Tracking the ROI of Content with Kaspersky's Susi O'Neill
Tracking content success metrics can help businesses understand the effectiveness of their content marketing efforts and identify areas for improvement. A few examples of success metrics include traffic, social media engagement, conversion rate, and more.
In a conversation with Mohammed Sajjad, Senior Sales & Marketing Director at Pepper Content, Susi O'Neill, Head of Brand Content (Global) at Kaspersky talks about tracking the success metrics of content.
Here are some excerpts.
1. Can you please introduce yourself?
I'm Susi O'Neill and I'm the Head of B2B Brand Content for Kaspersky, the world's largest privately owned cybersecurity firm. In my current role, I look at developing exciting storytelling that will appeal to business leaders from small business owners to industrial enterprise leaders.
2. What is the most exciting and tiring part of your job?
I'm privileged that most of the content I get to commission is things that I care about. Occasionally, we work in corporate contexts where we have to do things that other people have asked us to do. But I'm privileged that I can bring my enthusiasm because I have some editorial control over how I use my budget.
About the tiring part, I'd say that some projects are too complicated because teams aren't engaged. Due to a lack of resources, we can't do everything. Finding the right people in your organization to work with is important.
With brand content, particularly for business audiences, you have to be twice as good as the competition. People will come to it because they believe in the publisher or they want to know about the topic, and that can be where brand content comes in. People will get suspicious if they think something's sponsored by a brand as they think it will be a sales message.
3. What is your take on the quality vs quantity debate?
I'll always prefer quality. There's a point when you're setting up a business, you've got to get your customer testimonials, white papers, email series, and other functional content. Even after setting it up, you come back, revise, and tweak it. Then you can think about the serialization of your campaigns or materials that you're going to run a series of throughout the year. It could be a series of thematic videos or posts, audio or podcasts, or written work.

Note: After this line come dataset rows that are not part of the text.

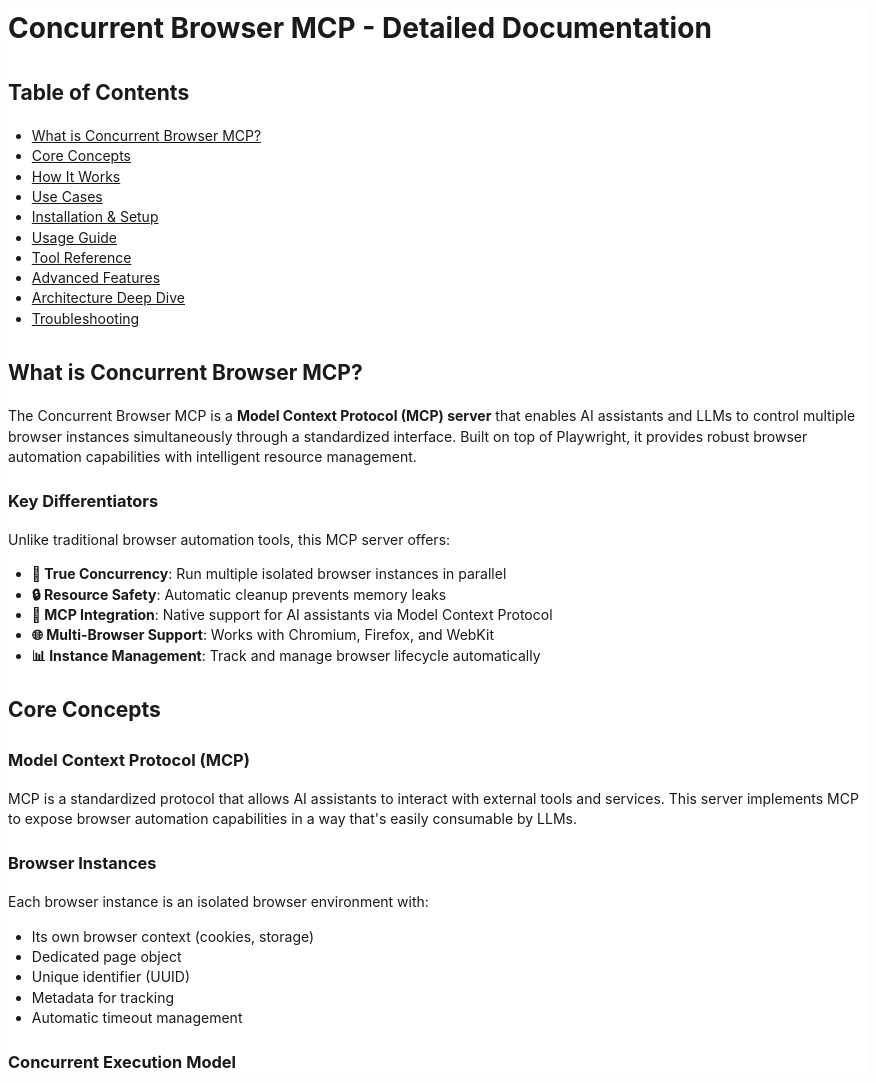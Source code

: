 # Concurrent Browser MCP - Detailed Documentation

## Table of Contents
- [What is Concurrent Browser MCP?](#what-is-concurrent-browser-mcp)
- [Core Concepts](#core-concepts)
- [How It Works](#how-it-works)
- [Use Cases](#use-cases)
- [Installation & Setup](#installation--setup)
- [Usage Guide](#usage-guide)
- [Tool Reference](#tool-reference)
- [Advanced Features](#advanced-features)
- [Architecture Deep Dive](#architecture-deep-dive)
- [Troubleshooting](#troubleshooting)

## What is Concurrent Browser MCP?

The Concurrent Browser MCP is a **Model Context Protocol (MCP) server** that enables AI assistants and LLMs to control multiple browser instances simultaneously through a standardized interface. Built on top of Playwright, it provides robust browser automation capabilities with intelligent resource management.

### Key Differentiators

Unlike traditional browser automation tools, this MCP server offers:

- **🚀 True Concurrency**: Run multiple isolated browser instances in parallel
- **🔒 Resource Safety**: Automatic cleanup prevents memory leaks
- **🎯 MCP Integration**: Native support for AI assistants via Model Context Protocol
- **🌐 Multi-Browser Support**: Works with Chromium, Firefox, and WebKit
- **📊 Instance Management**: Track and manage browser lifecycle automatically

## Core Concepts

### Model Context Protocol (MCP)

MCP is a standardized protocol that allows AI assistants to interact with external tools and services. This server implements MCP to expose browser automation capabilities in a way that's easily consumable by LLMs.

### Browser Instances

Each browser instance is an isolated browser environment with:
- Its own browser context (cookies, storage)
- Dedicated page object
- Unique identifier (UUID)
- Metadata for tracking
- Automatic timeout management

### Concurrent Execution Model
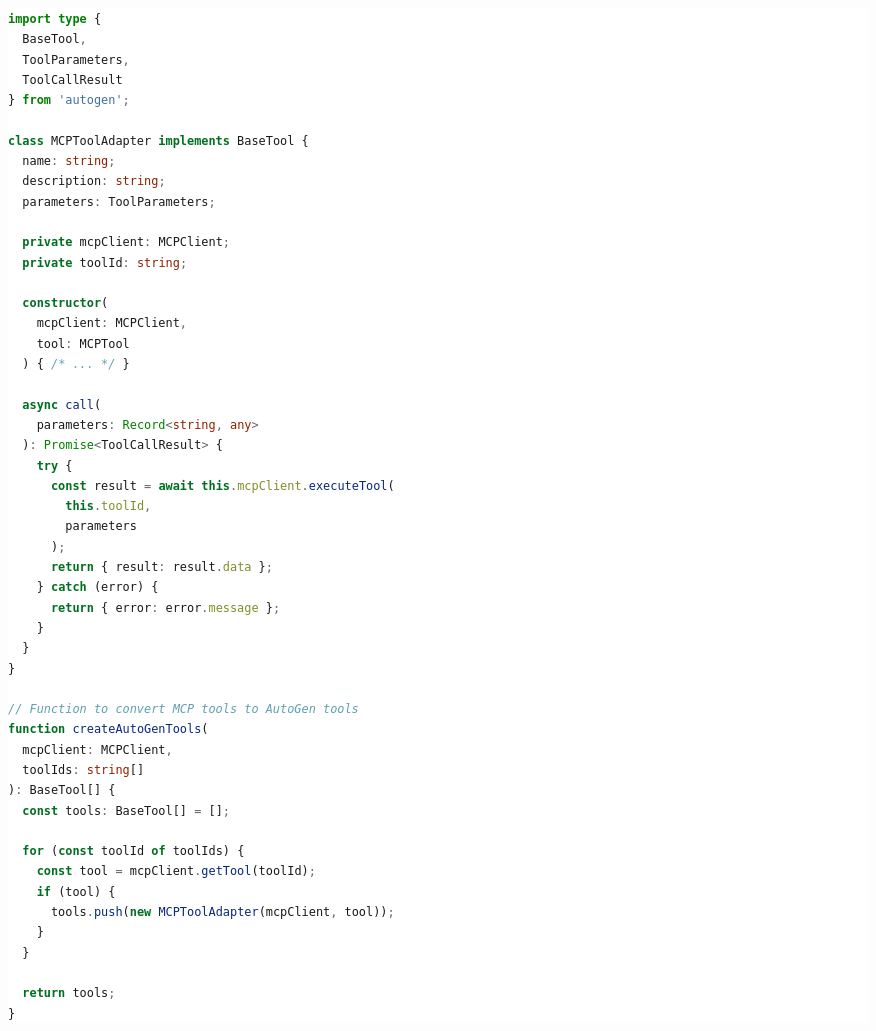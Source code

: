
 ```typescript
import type { 
  BaseTool, 
  ToolParameters, 
  ToolCallResult 
} from 'autogen';

class MCPToolAdapter implements BaseTool {
  name: string;
  description: string;
  parameters: ToolParameters;
  
  private mcpClient: MCPClient;
  private toolId: string;
  
  constructor(
    mcpClient: MCPClient, 
    tool: MCPTool
  ) { /* ... */ }
  
  async call(
    parameters: Record<string, any>
  ): Promise<ToolCallResult> {
    try {
      const result = await this.mcpClient.executeTool(
        this.toolId, 
        parameters
      );
      return { result: result.data };
    } catch (error) {
      return { error: error.message };
    }
  }
}

// Function to convert MCP tools to AutoGen tools
function createAutoGenTools(
  mcpClient: MCPClient, 
  toolIds: string[]
): BaseTool[] {
  const tools: BaseTool[] = [];
  
  for (const toolId of toolIds) {
    const tool = mcpClient.getTool(toolId);
    if (tool) {
      tools.push(new MCPToolAdapter(mcpClient, tool));
    }
  }
  
  return tools;
}
```

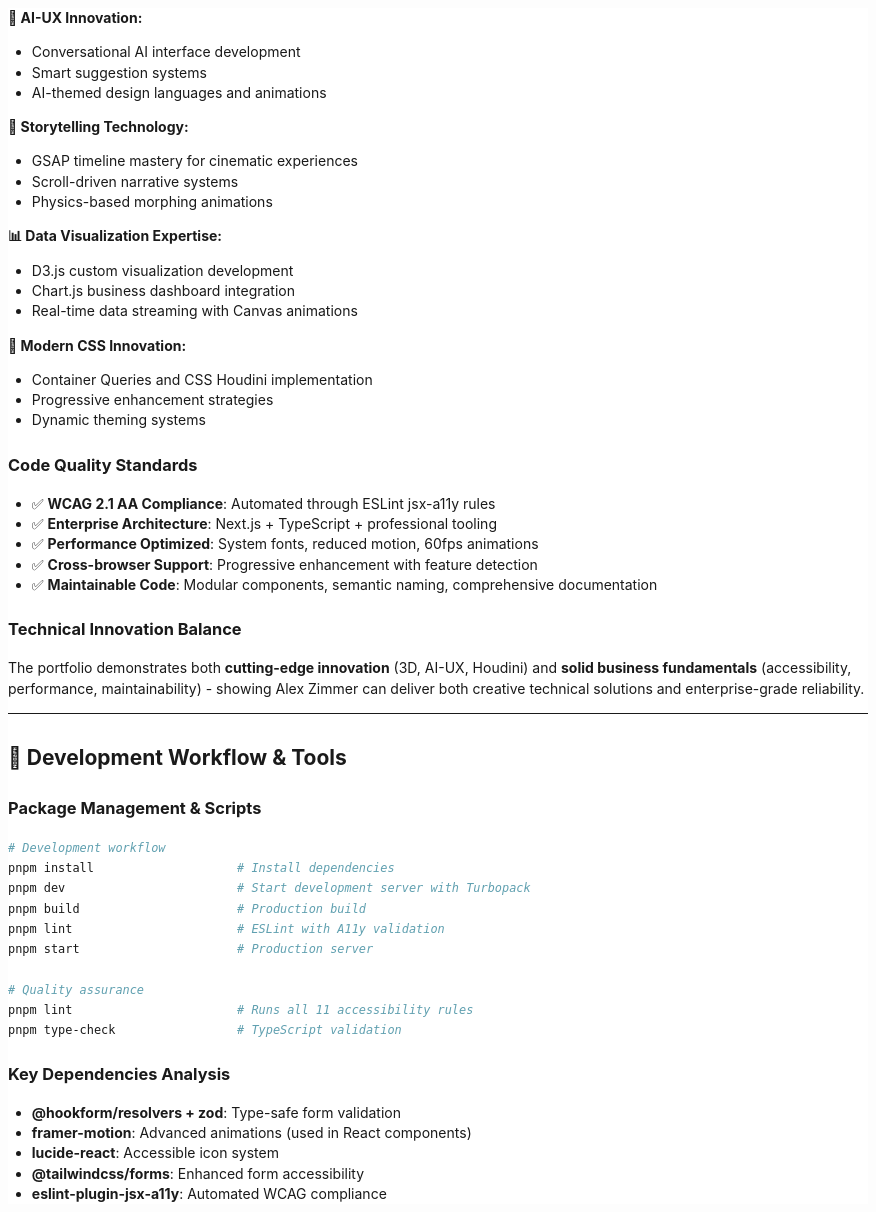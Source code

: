 **🤖 AI-UX Innovation:**
- Conversational AI interface development
- Smart suggestion systems
- AI-themed design languages and animations

**📜 Storytelling Technology:**  
- GSAP timeline mastery for cinematic experiences
- Scroll-driven narrative systems
- Physics-based morphing animations

**📊 Data Visualization Expertise:**
- D3.js custom visualization development
- Chart.js business dashboard integration
- Real-time data streaming with Canvas animations

**🔬 Modern CSS Innovation:**
- Container Queries and CSS Houdini implementation
- Progressive enhancement strategies
- Dynamic theming systems

### **Code Quality Standards**
- ✅ **WCAG 2.1 AA Compliance**: Automated through ESLint jsx-a11y rules
- ✅ **Enterprise Architecture**: Next.js + TypeScript + professional tooling
- ✅ **Performance Optimized**: System fonts, reduced motion, 60fps animations
- ✅ **Cross-browser Support**: Progressive enhancement with feature detection
- ✅ **Maintainable Code**: Modular components, semantic naming, comprehensive documentation

### **Technical Innovation Balance**
The portfolio demonstrates both **cutting-edge innovation** (3D, AI-UX, Houdini) and **solid business fundamentals** (accessibility, performance, maintainability) - showing Alex Zimmer can deliver both creative technical solutions and enterprise-grade reliability.

---

## 🔄 **Development Workflow & Tools**

### **Package Management & Scripts**
```bash
# Development workflow
pnpm install                    # Install dependencies
pnpm dev                        # Start development server with Turbopack
pnpm build                      # Production build
pnpm lint                       # ESLint with A11y validation
pnpm start                      # Production server

# Quality assurance
pnpm lint                       # Runs all 11 accessibility rules
pnpm type-check                 # TypeScript validation
```

### **Key Dependencies Analysis**
- **@hookform/resolvers + zod**: Type-safe form validation
- **framer-motion**: Advanced animations (used in React components)
- **lucide-react**: Accessible icon system
- **@tailwindcss/forms**: Enhanced form accessibility
- **eslint-plugin-jsx-a11y**: Automated WCAG compliance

If you're thinking of these themes and groupings, you can bring in creative agencies so they come up with the creative hooks and messaging and then you can roll them into regular production within your in-house teams. There are also clever ways to work on big campaigns or series that you do throughout the year. You can scale your volume and quantity based on the resources and budget you have.
4. How would you build a content marketing engine with limited time and resources?
You have to work out the fixed resources that you've got such as money, agency or freelance pool, skills of in-house staff, etc. It's important to set the flow to make it clear who is taking responsibility for each stage. It includes boring stuff such as setting up Google Sheets or online project spaces. You can use team generalists to help with workflow and project management.
Chasing is a big part of content. You need people who aren't editorial or language specialists in your team to be able to do that. I think a lot of it is about the minimal viable product. You need an activation marketing budget to plan what's the minimum you need to scale, prove the success of your team and concept, and put some money into production and activation together. If that works, you can then scale up volumes, and use it to recruit more people, et cetera.
5. How do you solve your challenge of tracking the ROI of content?
It's a complex picture because you need internal and external sources. You'd need web analytics data, user funnel data, social analytics, and feedback from customers and internal stakeholders. You can start by combining the data you have access to and not getting overwhelmed by it. It is good to have strong personas and have interviews with your customers because then you can start putting yourself in their mindset. You don't need to worry about tracking every click or link or piece of data because if you understand your audience, you can understand what topics would make them tick.
You need to have that machine ready to plan messages up front, know the user data, and understand what audiences care about. It must give you access to historical data so you can look at seasonal trends and also be ready to respond more rapidly and instinctively to the latest trends.